Start of Block

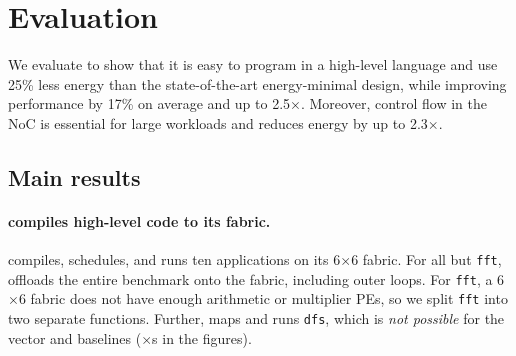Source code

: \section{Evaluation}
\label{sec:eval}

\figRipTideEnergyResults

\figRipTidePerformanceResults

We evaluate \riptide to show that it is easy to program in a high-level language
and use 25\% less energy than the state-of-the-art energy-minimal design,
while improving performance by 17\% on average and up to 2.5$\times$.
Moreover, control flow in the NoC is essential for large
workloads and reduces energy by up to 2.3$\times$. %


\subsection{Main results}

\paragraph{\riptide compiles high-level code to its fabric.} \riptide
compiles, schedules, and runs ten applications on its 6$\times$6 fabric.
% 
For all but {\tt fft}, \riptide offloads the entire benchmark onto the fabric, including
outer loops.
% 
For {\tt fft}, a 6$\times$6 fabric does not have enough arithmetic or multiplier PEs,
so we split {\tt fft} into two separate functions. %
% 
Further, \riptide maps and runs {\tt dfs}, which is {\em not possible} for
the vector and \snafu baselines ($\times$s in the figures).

End of Block
Start of Block

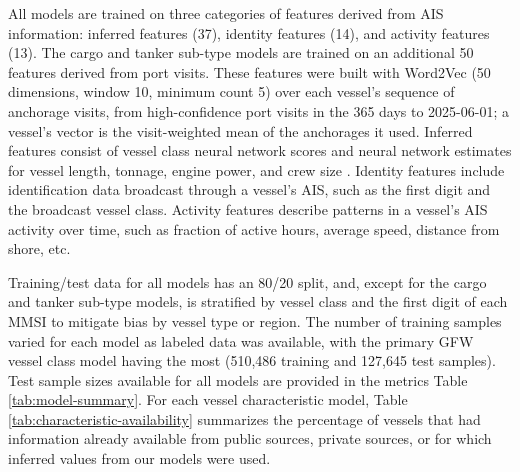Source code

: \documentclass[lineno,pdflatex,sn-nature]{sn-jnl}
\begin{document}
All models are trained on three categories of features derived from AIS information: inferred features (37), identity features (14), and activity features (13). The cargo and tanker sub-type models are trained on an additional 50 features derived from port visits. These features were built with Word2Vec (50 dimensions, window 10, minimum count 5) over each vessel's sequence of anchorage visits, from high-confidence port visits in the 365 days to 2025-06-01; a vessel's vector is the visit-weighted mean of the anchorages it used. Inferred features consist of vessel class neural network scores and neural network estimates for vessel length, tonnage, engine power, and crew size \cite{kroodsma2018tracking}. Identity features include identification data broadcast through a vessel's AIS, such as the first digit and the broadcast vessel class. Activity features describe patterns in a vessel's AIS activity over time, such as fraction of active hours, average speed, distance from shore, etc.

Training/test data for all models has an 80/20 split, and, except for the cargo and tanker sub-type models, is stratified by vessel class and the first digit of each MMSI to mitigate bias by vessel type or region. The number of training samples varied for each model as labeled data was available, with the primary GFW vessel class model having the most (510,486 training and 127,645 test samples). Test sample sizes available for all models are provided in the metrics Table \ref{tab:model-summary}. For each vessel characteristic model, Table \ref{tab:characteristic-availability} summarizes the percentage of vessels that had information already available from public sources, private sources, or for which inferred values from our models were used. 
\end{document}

End of Block

Try it |
From the line that has "Further, \riptide maps" through the line that has "the vector and", copy every line exactly as it appears above, and leave out all others.

Answer to this exercise |
Further, \riptide maps and runs {\tt dfs}, which is {\em not possible} for
the vector and \snafu baselines ($\times$s in the figures).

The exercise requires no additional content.